- Developer: Namco Bandai Games
- Publisher: Namco Bandai Games
- Producer: Shinya Satake
- Platform: Wii
- Release: JP: May 26, 2009; NA: January 18, 2010; PAL: March 19, 2010;
- Genre: Action
- Modes: Single-player, multiplayer

= Muscle March =

2009 video game

Muscle March, known in Japan as , is an action game developed and published by Namco Bandai Games for the Wii through the WiiWare service. It was released in Japan in 2009, and in North America and the PAL region in 2010. Players control one of seven different bodybuilders and try to catch a thief that has stolen their bodybuilding friends' tub of protein powder. Its gameplay is similar to Hole In The Wall, where players use the Wiimote and Nunchuck to perform specific bodybuilder poses to pass through corresponding holes in walls left by the thief.

Muscle March is based on an unreleased arcade game of the same name, where players used a set of dual joysticks to make a character perform various poses. The arcade version was developed by a team of newcomers to the company and was canceled due to it being too similar to "another arcade game at the time". Company veteran Hideo Yoshizawa suggested porting Muscle March to the Wii as he believed its motion controls worked well with the game. Critics highlighted its bizarre nature and camp style, which they compared to games such as Namco Bandai's sister franchise Katamari Damacy, though its gameplay was criticized for being too simplistic and suffering from unresponsive controls.

==Gameplay==

A screenshot of Muscle March, showing the player (as Mr. Pedroso) performing the same pose as the hole.

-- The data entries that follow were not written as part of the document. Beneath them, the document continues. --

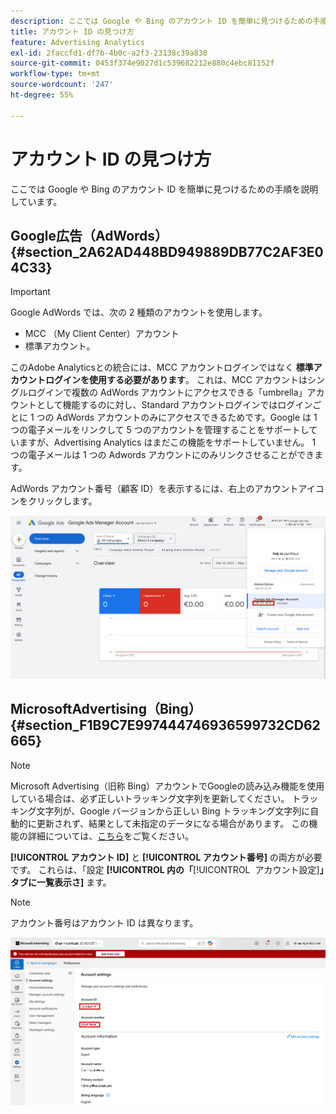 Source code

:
 ```yaml
---
description: ここでは Google や Bing のアカウント ID を簡単に見つけるための手順を説明しています。
title: アカウント ID の見つけ方
feature: Advertising Analytics
exl-id: 2faccfd1-df7b-4b0c-a2f3-23138c39a838
source-git-commit: 0453f374e9027d1c539682212e880c4ebc81152f
workflow-type: tm+mt
source-wordcount: '247'
ht-degree: 55%

---
```


# アカウント ID の見つけ方

ここでは Google や Bing のアカウント ID を簡単に見つけるための手順を説明しています。

## Google広告（AdWords） {#section_2A62AD448BD949889DB77C2AF3E04C33}

>[!IMPORTANT]
>
>Google AdWords では、次の 2 種類のアカウントを使用します。
>
>- MCC （My Client Center）アカウント
>- 標準アカウント。
>
>このAdobe Analyticsとの統合には、MCC アカウントログインではなく **標準アカウントログインを使用する必要があります**。 これは、MCC アカウントはシングルログインで複数の AdWords アカウントにアクセスできる「umbrella」アカウントとして機能するのに対し、Standard アカウントログインではログインごとに 1 つの AdWords アカウントのみにアクセスできるためです。Google は 1 つの電子メールをリンクして 5 つのアカウントを管理することをサポートしていますが、Advertising Analytics はまだこの機能をサポートしていません。 1 つの電子メールは 1 つの Adwords アカウントにのみリンクさせることができます。

AdWords アカウント番号（顧客 ID）を表示するには、右上のアカウントアイコンをクリックします。

![Google広告マネージャーアカウント ](assets/google-account.png)

## MicrosoftAdvertising（Bing） {#section_F1B9C7E997444746936599732CD62665}

>[!NOTE]
>
>Microsoft Advertising（旧称 Bing）アカウントでGoogleの読み込み機能を使用している場合は、必ず正しいトラッキング文字列を更新してください。 トラッキング文字列が、Google バージョンから正しい Bing トラッキング文字列に自動的に更新されず、結果として未指定のデータになる場合があります。 この機能の詳細については、[こちら](https://help.ads.microsoft.com/apex/index/3/jp/50851/)をご覧ください。

**[!UICONTROL アカウント ID]** と **[!UICONTROL アカウント番号]** の両方が必要です。 これらは、「設定 **[!UICONTROL 内の「**&#x200B;[!UICONTROL &#x200B; アカウント設定 &#x200B;]&#x200B;**」タブに一覧表示さ]** ます。

>[!NOTE]
>
>アカウント番号はアカウント ID は異なります。

![MicrosoftAdvertising](assets/bing-id.png)
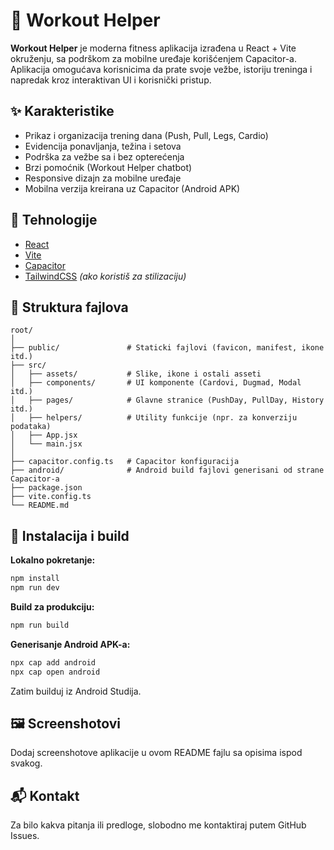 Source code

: 
# 📱 Workout Helper

**Workout Helper** je moderna fitness aplikacija izrađena u React + Vite okruženju, sa podrškom za mobilne uređaje korišćenjem Capacitor-a. Aplikacija omogućava korisnicima da prate svoje vežbe, istoriju treninga i napredak kroz interaktivan UI i korisnički pristup.

## ✨ Karakteristike
- Prikaz i organizacija trening dana (Push, Pull, Legs, Cardio)
- Evidencija ponavljanja, težina i setova
- Podrška za vežbe sa i bez opterećenja
- Brzi pomoćnik (Workout Helper chatbot)
- Responsive dizajn za mobilne uređaje
- Mobilna verzija kreirana uz Capacitor (Android APK)

## 🧩 Tehnologije
- [React](https://reactjs.org/)
- [Vite](https://vitejs.dev/)
- [Capacitor](https://capacitorjs.com/)
- [TailwindCSS](https://tailwindcss.com/) *(ako koristiš za stilizaciju)*

## 📂 Struktura fajlova

```
root/
│
├── public/               # Staticki fajlovi (favicon, manifest, ikone itd.)
├── src/
│   ├── assets/           # Slike, ikone i ostali asseti
│   ├── components/       # UI komponente (Cardovi, Dugmad, Modal itd.)
│   ├── pages/            # Glavne stranice (PushDay, PullDay, History itd.)
│   ├── helpers/          # Utility funkcije (npr. za konverziju podataka)
│   ├── App.jsx
│   └── main.jsx
│
├── capacitor.config.ts   # Capacitor konfiguracija
├── android/              # Android build fajlovi generisani od strane Capacitor-a
├── package.json
├── vite.config.ts
└── README.md
```

## 📲 Instalacija i build

**Lokalno pokretanje:**
```bash
npm install
npm run dev
```

**Build za produkciju:**
```bash
npm run build
```

**Generisanje Android APK-a:**
```bash
npx cap add android
npx cap open android
```

Zatim builduj iz Android Studija.

## 🖼️ Screenshotovi
Dodaj screenshotove aplikacije u ovom README fajlu sa opisima ispod svakog.

## 📬 Kontakt
Za bilo kakva pitanja ili predloge, slobodno me kontaktiraj putem GitHub Issues.
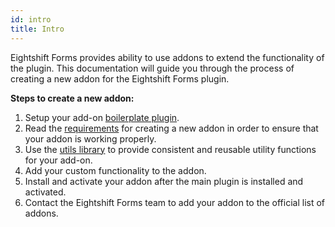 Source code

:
```yaml
---
id: intro
title: Intro
---
```


Eightshift Forms provides ability to use addons to extend the functionality of the plugin. This documentation will guide you through the process of creating a new addon for the Eightshift Forms plugin.

**Steps to create a new addon:**
1. Setup your add-on [boilerplate plugin](addon-boilerplate).
2. Read the [requirements](requirements) for creating a new addon in order to ensure that your addon is working properly.
3. Use the [utils library](utils-library) to provide consistent and reusable utility functions for your add-on.
4. Add your custom functionality to the addon.
5. Install and activate your addon after the main plugin is installed and activated.
6. Contact the Eightshift Forms team to add your addon to the official list of addons.
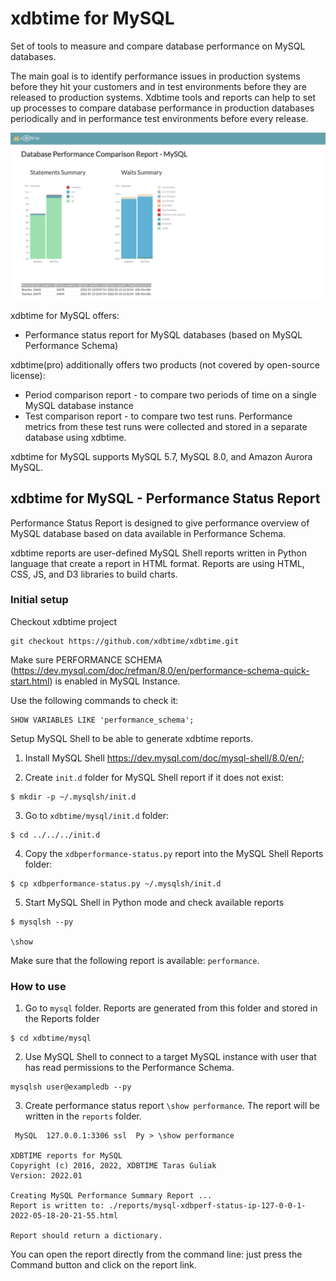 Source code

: # xdbtime for MySQL

Set of tools to measure and compare database performance on MySQL databases.

The main goal is to identify performance issues in production systems before they hit your customers and in test environments before they are released to production systems. Xdbtime tools and reports can help to set up processes to compare database performance in production databases periodically and in performance test environments before every release.

![alt test](images/image_readme_mysql.png)

xdbtime for MySQL offers:
- Performance status report for MySQL databases (based on MySQL Performance Schema)

xdbtime(pro) additionally offers two products (not covered by open-source license):
- Period comparison report - to compare two periods of time on a single MySQL database instance
- Test comparison report - to compare two test runs. Performance metrics from these test runs were collected and stored in a separate database using xdbtime.

xdbtime for MySQL supports MySQL 5.7, MySQL 8.0, and Amazon Aurora MySQL.

## xdbtime for MySQL - Performance Status Report

Performance Status Report is designed to give performance overview of MySQL database based on data available in Performance Schema.

xdbtime reports are user-defined MySQL Shell reports written in Python language that create a report in HTML format.
Reports are using HTML, CSS, JS, and D3 libraries to build charts.

### Initial setup

Checkout xdbtime project
```
git checkout https://github.com/xdbtime/xdbtime.git
```

Make sure PERFORMANCE SCHEMA (https://dev.mysql.com/doc/refman/8.0/en/performance-schema-quick-start.html) is enabled in MySQL Instance.

Use the following commands to check it:
```
SHOW VARIABLES LIKE 'performance_schema';
```


Setup MySQL Shell to be able to generate xdbtime reports.

1. Install MySQL Shell https://dev.mysql.com/doc/mysql-shell/8.0/en/;

2. Create `init.d` folder for MySQL Shell report if it does not exist:

```
$ mkdir -p ~/.mysqlsh/init.d
```

3. Go to `xdbtime/mysql/init.d` folder:

```
$ cd ../../../init.d
```

4. Copy the `xdbperformance-status.py` report into the MySQL Shell Reports folder:

```
$ cp xdbperformance-status.py ~/.mysqlsh/init.d
```

5. Start MySQL Shell in Python mode and check available reports

```
$ mysqlsh --py

\show
```

Make sure that the following report is available: `performance`.

### How to use

1. Go to `mysql` folder. Reports are generated from this folder and stored in the Reports folder

```
$ cd xdbtime/mysql
```

2. Use MySQL Shell to connect to a target MySQL instance with user that has read permissions to the Performance Schema.

```
mysqlsh user@exampledb --py
```

3. Create performance status report `\show performance`. The report will be written in the `reports` folder.

```
 MySQL  127.0.0.1:3306 ssl  Py > \show performance

XDBTIME reports for MySQL
Copyright (c) 2016, 2022, XDBTIME Taras Guliak
Version: 2022.01

Creating MySQL Performance Summary Report ...
Report is written to: ./reports/mysql-xdbperf-status-ip-127-0-0-1-2022-05-18-20-21-55.html

Report should return a dictionary.
```

You can open the report directly from the command line: just press the Command button and click on the report link.

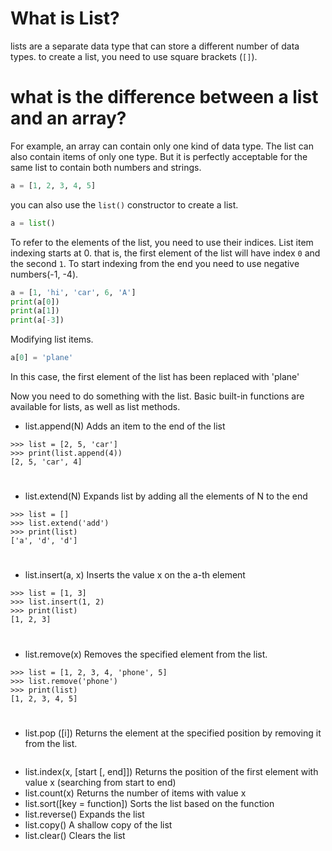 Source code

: # What is List?

lists are a separate data type that can store a different number of data types.
to create a list, you need to use square brackets (```[]```).

# what is the difference between a list and an array?


For example, an array can contain only one kind of data type. 
The list can also contain items of only one type. But it is perfectly acceptable for the same list to contain both numbers and strings.
```py
a = [1, 2, 3, 4, 5]
```
you can also use the ```list()``` constructor to create a list.
```py
a = list()
```

To refer to the elements of the list, you need to use their indices. List item indexing starts at 0.
that is, the first element of the list will have index `0` and the second `1`.
To start indexing from the end you need to use negative numbers(-1, -4).
```py
a = [1, 'hi', 'car', 6, 'A']
print(a[0])
print(a[1])
print(a[-3])
```

Modifying list items.
```py
a[0] = 'plane'
```
In this case, the first element of the list has been replaced with 'plane'

Now you need to do something with the list. Basic built-in functions are available for lists, as well as list methods.

* list.append(N) Adds an item to the end of the list
 ```
 >>> list = [2, 5, 'car']
 >>> print(list.append(4))
 [2, 5, 'car', 4]
 ```
 #
* list.extend(N) Expands list by adding all the elements of N to the end 
```
>>> list = []
>>> list.extend('add')
>>> print(list)
['a', 'd', 'd']
```
#

* list.insert(a, x) Inserts the value x on the a-th element
```
>>> list = [1, 3]
>>> list.insert(1, 2)
>>> print(list)
[1, 2, 3]
```
#
* list.remove(x) Removes the specified element from the list.
```
>>> list = [1, 2, 3, 4, 'phone', 5]
>>> list.remove('phone')
>>> print(list)
[1, 2, 3, 4, 5]
```
#

* list.pop ([i]) Returns the element at the specified position by removing it from the list.
```

```
* list.index(x, [start [, end]]) Returns the position of the first element with value x (searching from start to end)
* list.count(x) Returns the number of items with value x
* list.sort([key = function]) Sorts the list based on the function
* list.reverse() Expands the list
* list.copy() A shallow copy of the list
* list.clear() Clears the list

Muscle March is an action game in which players control a bodybuilder trying to stop a thief that has stolen their bodybuilding friends' tub of protein powder. Players can select one of seven different flamboyant characters, which include the Russian Radimov; the top hat-wearing Spaniard, Mr. Pedroso; and a Norwegian polar bear. The differences between each character are cosmetic, and do not affect the gameplay itself depending on which one is chosen.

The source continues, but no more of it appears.